Once we got to my Grandma’s room, there was a line of elderlies behind us. My Grandma had told them I could sing, and they were excited for the show. Since I wasn’t a shy child, that suited me. I loved the attention. But more than that, I liked making them happy. I liked how they clapped, so enthusiastically. So proud, as if they were an extended part of my family.
I remember Annie. Her face always lit up when she saw us. My mom would always bring something home baked, and she always brought enough to share. She brought food for the staff, for the patients, for the groundskeepers. I didn’t understand at the time, but I get it now. She was thankful. She wanted to show her appreciation for them taking such good care of her Nana.
After a while I looked forward to seeing my Grandma. I looked forward to the attention from the elderlies. I came to know them. Their stories. They weren’t just old. They had lives, they had careers, children & grandchildren. They had a voice.
Years later when my Papa and then, eventually, my Nana, entered a nursing home, I was there daily. I too brought baked goods, gifts and chocolates to the staff and the other patients. I understood the importance of it. These people are mothers & fathers…they had homes, cars, independence. And suddenly it was all gone. How hard that must be to deal with.
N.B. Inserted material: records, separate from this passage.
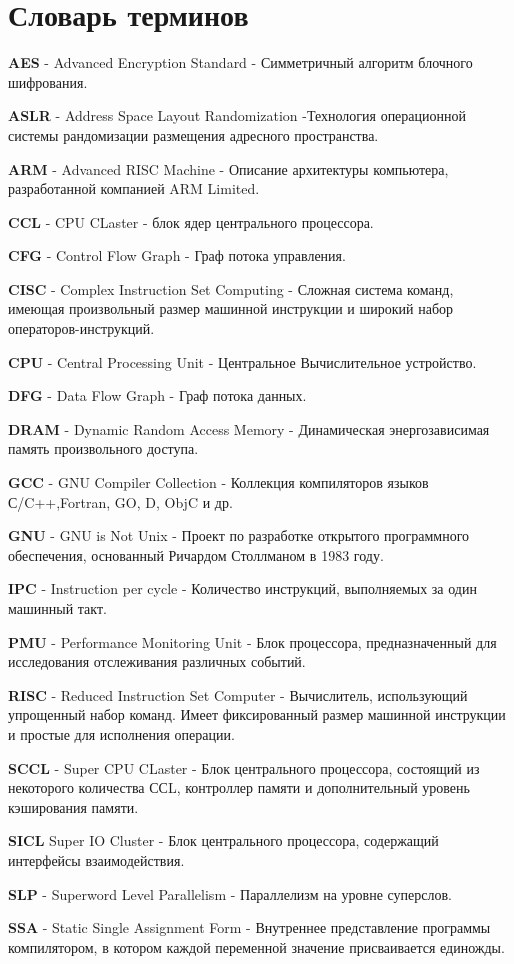 \chapter*{Словарь терминов}             %

\textbf{AES} - Advanced Encryption Standard  - Симметричный алгоритм блочного шифрования.

\textbf{ASLR} - Address Space Layout Randomization -Технология операционной системы рандомизации размещения адресного пространства.

\textbf{ARM} - Advanced RISC Machine - Описание архитектуры компьютера, разработанной компанией  ARM Limited.

\textbf{CCL} - CPU CLaster - блок ядер центрального процессора.

\textbf{CFG} - Control Flow Graph - Граф потока управления.

\textbf{CISC} - Complex Instruction Set Computing  - Сложная система команд, имеющая произвольный размер машинной инструкции и широкий набор операторов-инструкций.

\textbf{CPU} - Central Processing Unit - Центральное Вычислительное устройство.

\textbf{DFG} - Data Flow Graph  - Граф потока данных.

\textbf{DRAM} - Dynamic Random Access Memory - Динамическая энергозависимая память произвольного доступа.

\textbf{GCC} - GNU Compiler Collection - Коллекция компиляторов языков С/C++,Fortran, GO, D, ObjC и др.

\textbf{GNU} - GNU is Not Unix - Проект по разработке открытого программного обеспечения, основанный Ричардом Столлманом в 1983 году.

\textbf{IPC} - Instruction per cycle - Количество инструкций, выполняемых за один машинный такт. 

\textbf{PMU} - Performance Monitoring Unit - Блок процессора, предназначенный для исследования отслеживания различных событий.

\textbf{RISC} - Reduced Instruction Set Computer -  Вычислитель, использующий упрощенный набор команд. Имеет фиксированный размер машинной инструкции и простые для исполнения операции. 

\textbf{SCCL} - Super CPU CLaster - Блок центрального процессора, состоящий из некоторого количества ССL, контроллер памяти и  дополнительный уровень кэширования памяти.

\textbf{SICL} Super IO Cluster - Блок центрального процессора, содержащий интерфейсы взаимодействия.

\textbf{SLP} - Superword Level Parallelism - Параллелизм на уровне суперслов.

\textbf{SSA} - Static Single Assignment Form - Внутреннее представление программы компилятором, в котором каждой переменной значение присваивается единожды.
To lose your freedom and be confined to a single room, in a bed that I can imagine isn’t as comfy as the one you had at home.
Sometimes, I’ll admit, I get frustrated driving behind an elderly person. I’ll roll my eyes. I’ll be tempted to honk my horn. I mean, c’mon – I’m trying to get to Dunkin’s for a Pumpkin Latte. But then I remember my Grandma, my grandparents, and all of those residents of nursing homes, who no longer have their freedom and independence.
My Nana loved her independence. She loved food shopping. Seriously. She loved it because she loved to people watch. She used to intentionally bang her cart into the person in front of her, if they weren’t paying attention. She loved stealing olives from the salad bar, ordering a 1/4 lb. of pastrami and hot dogs from the deli.
And she loved buying bright yellow bananas. “Life it too short to buy green bananas!” She’d say. “I don’t have that kind of time!” She’d smile and wink at me. My grandmother was fiercely independent. She loved to drive, although she wasn’t good at it…like, at all. She spoke her mind, and if she didn’t like you, she didn’t waste her time. Life is too short.
Before she went into the nursing home, she was a wife, a mom, an amazing cook, a sun-worshiper. A woman of faith, with a splash of whiskey & water. She was fun and lived her life out loud. I loved that about her. And you know what?
The nursing home didn’t change her. She was still that woman. A woman with a story of her own, that a nursing home did not define.
I wish I knew then what I know now. Back when my Grandma was living in that circular nursing home. If I could go back, I would tell her that I remember her, the her before the nursing home, the grandma with her apron tied around her plump belly. Her sitting with me in my grandparent’s kitchen, teaching me how to put on socks. Singing to me, while I sat on her lap. I remember her. And I’m thankful for the legacy she created. And I will tell her story to my children.
So now when I’m standing at the checkout, and waiting for the elderly woman in front of me to count her change, or I’m trying to run up the stairs of a doctor’s office, and there’s an elderly man in front of me…I’ll offer to help. I’ll smile and say ‘hello’ – and show them the respect they deserve.
They all have a story of their own. They all have importance, and a nursing home does not diminish that importance.
And when I go food shopping I will be like my Nana and buy the yellow bananas.